*Assignment*. Keep only the lines of the data below that contain "choice", and copy them.

########################################

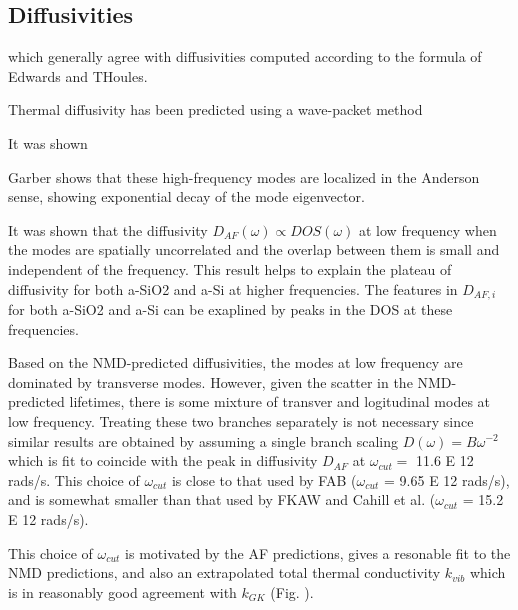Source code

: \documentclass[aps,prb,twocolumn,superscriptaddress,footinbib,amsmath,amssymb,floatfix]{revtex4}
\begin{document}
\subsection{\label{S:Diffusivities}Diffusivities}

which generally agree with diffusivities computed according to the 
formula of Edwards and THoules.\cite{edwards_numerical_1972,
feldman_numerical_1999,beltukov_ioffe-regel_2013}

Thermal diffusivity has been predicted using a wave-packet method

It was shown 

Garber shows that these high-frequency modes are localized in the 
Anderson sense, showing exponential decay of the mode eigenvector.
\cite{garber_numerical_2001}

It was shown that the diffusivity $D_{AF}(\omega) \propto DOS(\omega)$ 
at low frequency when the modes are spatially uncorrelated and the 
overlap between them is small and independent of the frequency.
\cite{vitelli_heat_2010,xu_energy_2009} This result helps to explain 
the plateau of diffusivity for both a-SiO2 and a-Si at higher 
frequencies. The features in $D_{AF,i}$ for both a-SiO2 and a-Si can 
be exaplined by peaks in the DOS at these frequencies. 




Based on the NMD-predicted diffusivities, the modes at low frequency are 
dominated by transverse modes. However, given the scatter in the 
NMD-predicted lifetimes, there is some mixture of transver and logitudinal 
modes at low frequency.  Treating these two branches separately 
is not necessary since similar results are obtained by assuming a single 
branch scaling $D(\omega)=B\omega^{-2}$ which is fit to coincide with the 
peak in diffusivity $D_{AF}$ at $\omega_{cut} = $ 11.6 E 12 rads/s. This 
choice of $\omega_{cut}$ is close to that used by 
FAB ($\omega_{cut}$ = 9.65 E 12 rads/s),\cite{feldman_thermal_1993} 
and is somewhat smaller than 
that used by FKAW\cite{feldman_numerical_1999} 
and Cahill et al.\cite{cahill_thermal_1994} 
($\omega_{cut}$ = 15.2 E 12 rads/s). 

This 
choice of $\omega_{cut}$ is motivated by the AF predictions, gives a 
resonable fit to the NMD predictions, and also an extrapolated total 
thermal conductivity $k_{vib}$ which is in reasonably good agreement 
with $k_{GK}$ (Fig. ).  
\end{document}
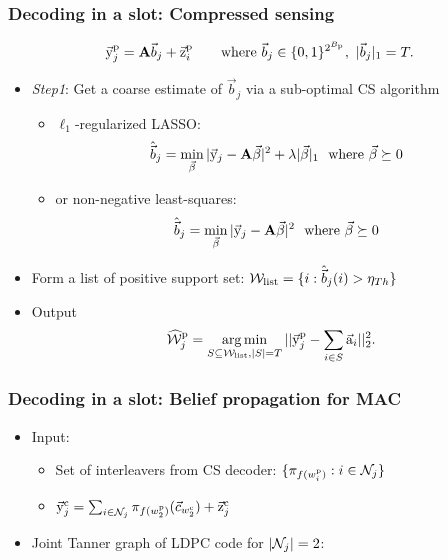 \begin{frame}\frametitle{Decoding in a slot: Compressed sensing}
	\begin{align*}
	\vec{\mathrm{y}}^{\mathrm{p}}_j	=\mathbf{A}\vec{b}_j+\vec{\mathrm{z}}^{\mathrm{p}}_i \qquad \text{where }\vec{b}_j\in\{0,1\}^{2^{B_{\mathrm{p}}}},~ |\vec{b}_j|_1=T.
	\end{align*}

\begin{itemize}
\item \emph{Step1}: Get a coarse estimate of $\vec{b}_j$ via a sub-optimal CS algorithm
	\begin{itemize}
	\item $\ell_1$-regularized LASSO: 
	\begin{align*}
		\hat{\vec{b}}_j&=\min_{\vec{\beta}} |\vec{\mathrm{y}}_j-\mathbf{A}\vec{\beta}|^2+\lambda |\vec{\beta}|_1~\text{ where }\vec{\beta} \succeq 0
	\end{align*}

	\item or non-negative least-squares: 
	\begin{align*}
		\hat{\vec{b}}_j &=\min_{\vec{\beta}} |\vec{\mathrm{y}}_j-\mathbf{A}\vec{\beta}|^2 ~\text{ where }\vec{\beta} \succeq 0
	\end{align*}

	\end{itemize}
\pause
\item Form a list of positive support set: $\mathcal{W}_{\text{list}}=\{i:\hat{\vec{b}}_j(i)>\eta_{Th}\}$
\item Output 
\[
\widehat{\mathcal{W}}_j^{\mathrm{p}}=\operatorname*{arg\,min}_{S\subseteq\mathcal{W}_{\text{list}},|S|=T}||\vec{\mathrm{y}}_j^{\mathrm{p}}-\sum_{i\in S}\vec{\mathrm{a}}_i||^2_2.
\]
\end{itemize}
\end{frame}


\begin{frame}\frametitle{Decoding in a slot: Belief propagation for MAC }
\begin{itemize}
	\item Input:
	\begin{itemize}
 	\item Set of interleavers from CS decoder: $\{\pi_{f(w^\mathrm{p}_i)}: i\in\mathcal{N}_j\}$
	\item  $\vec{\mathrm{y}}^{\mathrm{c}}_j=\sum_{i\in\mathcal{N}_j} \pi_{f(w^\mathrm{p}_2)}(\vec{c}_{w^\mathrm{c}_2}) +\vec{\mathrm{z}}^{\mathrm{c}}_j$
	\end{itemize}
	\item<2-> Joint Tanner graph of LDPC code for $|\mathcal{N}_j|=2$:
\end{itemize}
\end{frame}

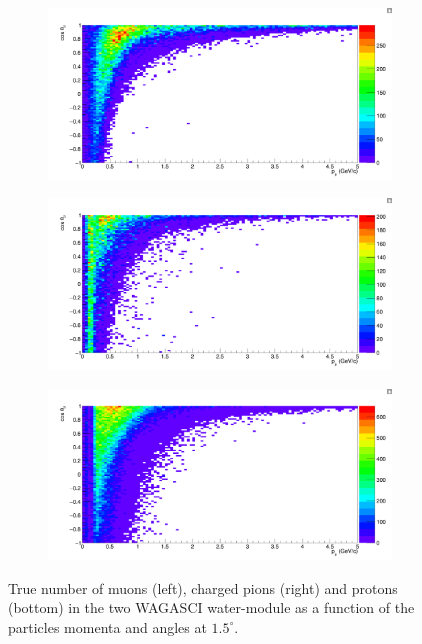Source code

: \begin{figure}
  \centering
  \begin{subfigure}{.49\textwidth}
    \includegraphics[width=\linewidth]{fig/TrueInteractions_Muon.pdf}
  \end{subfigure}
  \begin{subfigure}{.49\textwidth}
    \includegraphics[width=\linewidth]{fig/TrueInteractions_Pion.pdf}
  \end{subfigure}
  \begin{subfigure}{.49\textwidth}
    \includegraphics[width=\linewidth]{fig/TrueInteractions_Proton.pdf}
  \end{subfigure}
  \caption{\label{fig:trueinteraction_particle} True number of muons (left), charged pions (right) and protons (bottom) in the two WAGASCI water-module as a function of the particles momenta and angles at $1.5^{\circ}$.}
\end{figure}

########################################

*The answer*.
choice of $\omega_{cut}$ is close to that used by 
choice of $\omega_{cut}$ is motivated by the AF predictions, gives a 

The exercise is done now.